Analyze Troubleshooting in Big SQL v4.2

Analyze Troubleshooting tips – what to do and look for when things go wrong.

Analyze v2 in Big SQL v4.2 has made tremendous strides in terms of performance, reliability, and capability. Some of these capabilities include:

ability to run multiple concurrent Analyze jobs
ability to Analyze hundreds of columns at a time
ability to preserve statistics when Analyzing new columns only
ability to Analyze only a sample of a table
ability to automatically Analyze tables

Analyze v2 achieved some of these by shedding reliance on Hive, MapReduce and YARN; making it more versatile. However, with added capabilities and versatility come added complexity, and as such, problems are likely to arise. Here’s how to do Analyze troubleshooting when the undesired occurs.

Is the Cluster Healthy?

If Analyze is performing slower than normal/expected, or errors are suddenly occurring, then this is the first thing you’ll want to confirm. Analyze performance is directly related to the number of active Big SQL worker nodes in the cluster – more is better. Analyze will still work if a Big SQL worker node or a few are down (albeit with reduced performance). However, Analyze and most other things Big SQL will not work if the head node is down. Verify that this is not the case.

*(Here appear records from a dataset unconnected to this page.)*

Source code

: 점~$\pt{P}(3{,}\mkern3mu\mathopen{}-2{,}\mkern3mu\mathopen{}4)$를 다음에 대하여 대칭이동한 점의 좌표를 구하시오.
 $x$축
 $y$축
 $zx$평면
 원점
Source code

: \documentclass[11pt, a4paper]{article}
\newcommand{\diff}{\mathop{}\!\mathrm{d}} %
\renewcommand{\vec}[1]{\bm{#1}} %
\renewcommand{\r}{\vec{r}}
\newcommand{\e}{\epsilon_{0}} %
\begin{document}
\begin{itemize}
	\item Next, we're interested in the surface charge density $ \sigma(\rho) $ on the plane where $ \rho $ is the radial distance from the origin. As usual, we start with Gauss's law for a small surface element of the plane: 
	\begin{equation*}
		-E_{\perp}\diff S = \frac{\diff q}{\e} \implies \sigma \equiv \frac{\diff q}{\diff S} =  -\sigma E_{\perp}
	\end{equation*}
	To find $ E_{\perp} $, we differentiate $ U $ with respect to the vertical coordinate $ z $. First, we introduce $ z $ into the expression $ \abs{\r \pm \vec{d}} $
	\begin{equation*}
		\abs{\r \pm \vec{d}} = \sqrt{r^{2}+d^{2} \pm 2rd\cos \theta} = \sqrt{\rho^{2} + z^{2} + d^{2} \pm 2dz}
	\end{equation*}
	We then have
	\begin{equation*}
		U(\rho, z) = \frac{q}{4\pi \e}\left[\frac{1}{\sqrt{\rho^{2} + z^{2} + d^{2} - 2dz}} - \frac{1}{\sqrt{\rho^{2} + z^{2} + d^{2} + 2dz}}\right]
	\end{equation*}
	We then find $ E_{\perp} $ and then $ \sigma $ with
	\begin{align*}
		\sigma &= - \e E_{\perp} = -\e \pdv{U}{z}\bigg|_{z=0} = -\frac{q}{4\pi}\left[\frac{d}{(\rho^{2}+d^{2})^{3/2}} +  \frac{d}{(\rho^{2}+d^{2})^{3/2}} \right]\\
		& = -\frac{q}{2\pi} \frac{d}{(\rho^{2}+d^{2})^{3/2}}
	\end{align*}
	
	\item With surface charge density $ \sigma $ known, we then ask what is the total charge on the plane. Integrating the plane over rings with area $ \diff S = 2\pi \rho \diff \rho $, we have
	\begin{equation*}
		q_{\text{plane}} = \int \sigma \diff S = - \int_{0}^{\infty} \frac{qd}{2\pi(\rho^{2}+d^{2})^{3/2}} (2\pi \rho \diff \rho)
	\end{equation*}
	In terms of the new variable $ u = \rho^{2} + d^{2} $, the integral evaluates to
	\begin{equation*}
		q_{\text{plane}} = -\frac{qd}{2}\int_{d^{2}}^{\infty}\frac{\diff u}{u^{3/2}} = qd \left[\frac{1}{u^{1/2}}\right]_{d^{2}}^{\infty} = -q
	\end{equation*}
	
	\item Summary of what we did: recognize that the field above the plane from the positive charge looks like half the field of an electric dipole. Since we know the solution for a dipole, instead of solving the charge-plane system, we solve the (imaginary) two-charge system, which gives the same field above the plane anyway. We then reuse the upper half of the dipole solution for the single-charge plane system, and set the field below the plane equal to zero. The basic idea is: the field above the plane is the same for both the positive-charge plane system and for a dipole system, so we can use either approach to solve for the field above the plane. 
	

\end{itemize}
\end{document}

Along with this, confirm that the following servers/nodes are healthy: HDFS, Hive and HBase (when Analyzing HBase tables). Oozie and ZooKeeper are indirectly required by Big SQL/Hadoop (there may be others), so check on those too. Finally, ensure there are no hardware issues, such as failed disks or network problems.

Does the User Have Authorization and Permission?

Users need to have appropriate authorization for executing Analyze. You should also confirm that the executing user has the appropriate permissions against the directories/files of the table’s directory in HDFS.

In some setups, security measures such as Kerberos will revoke write permissions on the table’s directory. In such instances, Analyze may not work with the default settings. To get around this, the biginsights.stats.use.homedir property can be set to true to work around this. With this setting in place, Analyze will write to the executing user’s home directory in HDFS, instead of the table’s directory.

Do SELECTs Work?

The vast majority of Analyze’s work is done in the Java Reader, and this work is a lot like a simple Select query. To quickly check if the problem is indeed with Analyze, do the following:

ANALYZE TABLE tab1 COMPUTE STATISTICS FOR ALL COLUMNS;  ← failing statement  
SET DFS_EXTERNAL_INPUT_LIBRARY = 'JAVA';                ← use Java Reader for queries  
SELECT * FROM tab1 FETCH FIRST 2 ROWS ONLY;             ← does this succeed?  
SELECT * FROM tab1 WHERE nonpartcol=missing-value;      ← does this succeed?  
SET DFS_EXTERNAL_INPUT_LIBRARY = NULL;                  ← restore the default Reader

If #3 or #4 fails, the problem is likely not directly due to Analyze. For #4, specify any non-partitioning column (nonpartcol) of the table (tab1) and supply a value that does not exist (missing-value) in that column’s data. The intention here is to scan all the data without returning any results. Note: Using a partitioning column in #4 will cause partition-elimination to be triggered, resulting in the data not being scanned.

What Does the Log Say?

Ring-ding-ding-ding … no, it should never say that. But in the error message of the failed Analyze execution, there should be something like: Log entry identifier: "[BSL-0-493b55a1e]".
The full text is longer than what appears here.